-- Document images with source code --
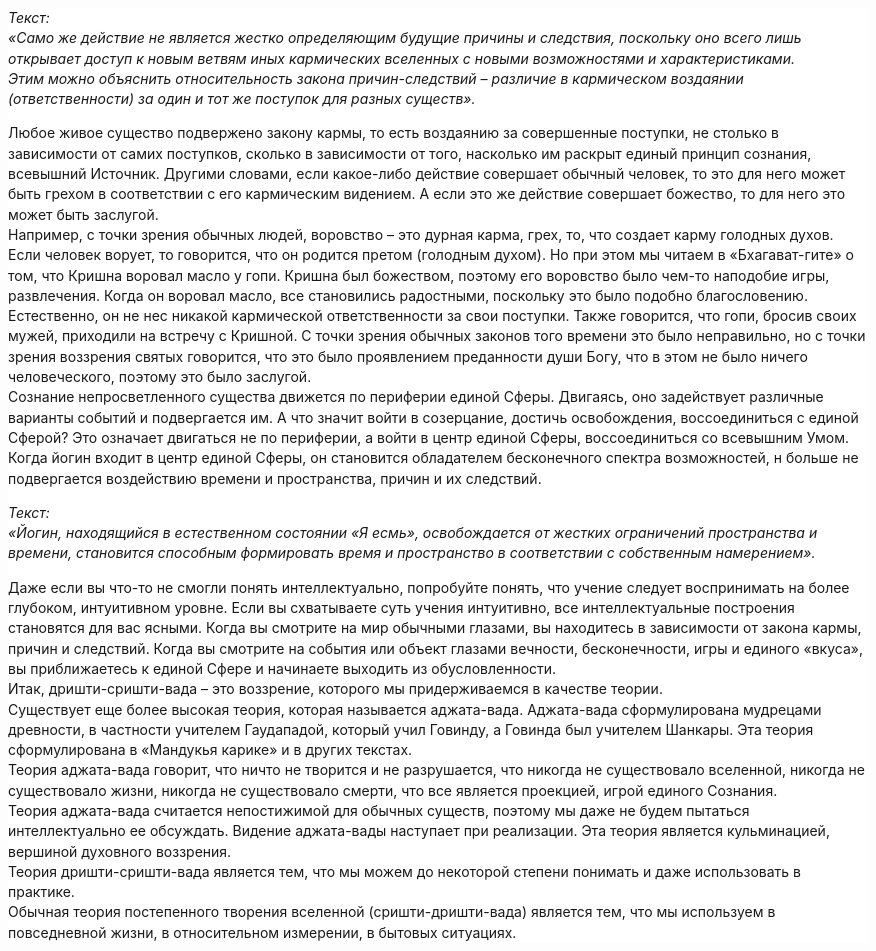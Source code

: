 _Текст:_   
 _«Само же действие не является жестко определяющим будущие причины и следствия, поскольку оно всего лишь открывает доступ к новым ветвям иных кармических вселенных с новыми возможностями и характеристиками._   
 _Этим можно объяснить относительность закона причин-следствий – различие в кармическом воздаянии (ответственности) за один и тот же поступок для разных существ»._   
  
 Любое живое существо подвержено закону кармы, то есть воздаянию за совершенные поступки, не столько в зависимости от самих поступков, сколько в зависимости от того, насколько им раскрыт единый принцип сознания, всевышний Источник. Другими словами, если какое-либо действие совершает обычный человек, то это для него может быть грехом в соответствии с его кармическим видением. А если это же действие совершает божество, то для него это может быть заслугой.   
 Например, с точки зрения обычных людей, воровство – это дурная карма, грех, то, что создает карму голодных духов. Если человек ворует, то говорится, что он родится претом (голодным духом). Но при этом мы читаем в «Бхагават-гите» о том, что Кришна воровал масло у гопи. Кришна был божеством, поэтому его воровство было чем-то наподобие игры, развлечения. Когда он воровал масло, все становились радостными, поскольку это было подобно благословению. Естественно, он не нес никакой кармической ответственности за свои поступки. Также говорится, что гопи, бросив своих мужей, приходили на встречу с Кришной. С точки зрения обычных законов того времени это было неправильно, но с точки зрения воззрения святых говорится, что это было проявлением преданности души Богу, что в этом не было ничего человеческого, поэтому это было заслугой.   
 Сознание непросветленного существа движется по периферии единой Сферы. Двигаясь, оно задействует различные варианты событий и подвергается им. А что значит войти в созерцание, достичь освобождения, воссоединиться с единой Сферой? Это означает двигаться не по периферии, а войти в центр единой Сферы, воссоединиться со всевышним Умом. Когда йогин входит в центр единой Сферы, он становится обладателем бесконечного спектра возможностей, н больше не подвергается воздействию времени и пространства, причин и их следствий.   
  
_Текст:_   
 _«Йогин, находящийся в естественном состоянии «Я есмь», освобождается от жестких ограничений пространства и времени, становится способным формировать время и пространство в соответствии с собственным намерением»._   
  
 Даже если вы что-то не смогли понять интеллектуально, попробуйте понять, что учение следует воспринимать на более глубоком, интуитивном уровне. Если вы схватываете суть учения интуитивно, все интеллектуальные построения становятся для вас ясными. Когда вы смотрите на мир обычными глазами, вы находитесь в зависимости от закона кармы, причин и следствий. Когда вы смотрите на события или объект глазами вечности, бесконечности, игры и единого «вкуса», вы приближаетесь к единой Сфере и начинаете выходить из обусловленности.   
 Итак, дришти-сришти-вада – это воззрение, которого мы придерживаемся в качестве теории.   
 Существует еще более высокая теория, которая называется аджата-вада. Аджата-вада сформулирована мудрецами древности, в частности учителем Гаудападой, который учил Говинду, а Говинда был учителем Шанкары. Эта теория сформулирована в «Мандукья карике» и в других текстах.   
 Теория аджата-вада говорит, что ничто не творится и не разрушается, что никогда не существовало вселенной, никогда не существовало жизни, никогда не существовало смерти, что все является проекцией, игрой единого Сознания.   
 Теория аджата-вада считается непостижимой для обычных существ, поэтому мы даже не будем пытаться интеллектуально ее обсуждать. Видение аджата-вады наступает при реализации. Эта теория является кульминацией, вершиной духовного воззрения.   
 Теория дришти-сришти-вада является тем, что мы можем до некоторой степени понимать и даже использовать в практике.   
 Обычная теория постепенного творения вселенной (сришти-дришти-вада) является тем, что мы используем в повседневной жизни, в относительном измерении, в бытовых ситуациях.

-- Exercise --
Each line above that contains the word "сришти" must be copied.

-- Answer space --
 Итак, дришти-сришти-вада – это воззрение, которого мы придерживаемся в качестве теории.   
 Теория дришти-сришти-вада является тем, что мы можем до некоторой степени понимать и даже использовать в практике.   
 Обычная теория постепенного творения вселенной (сришти-дришти-вада) является тем, что мы используем в повседневной жизни, в относительном измерении, в бытовых ситуациях.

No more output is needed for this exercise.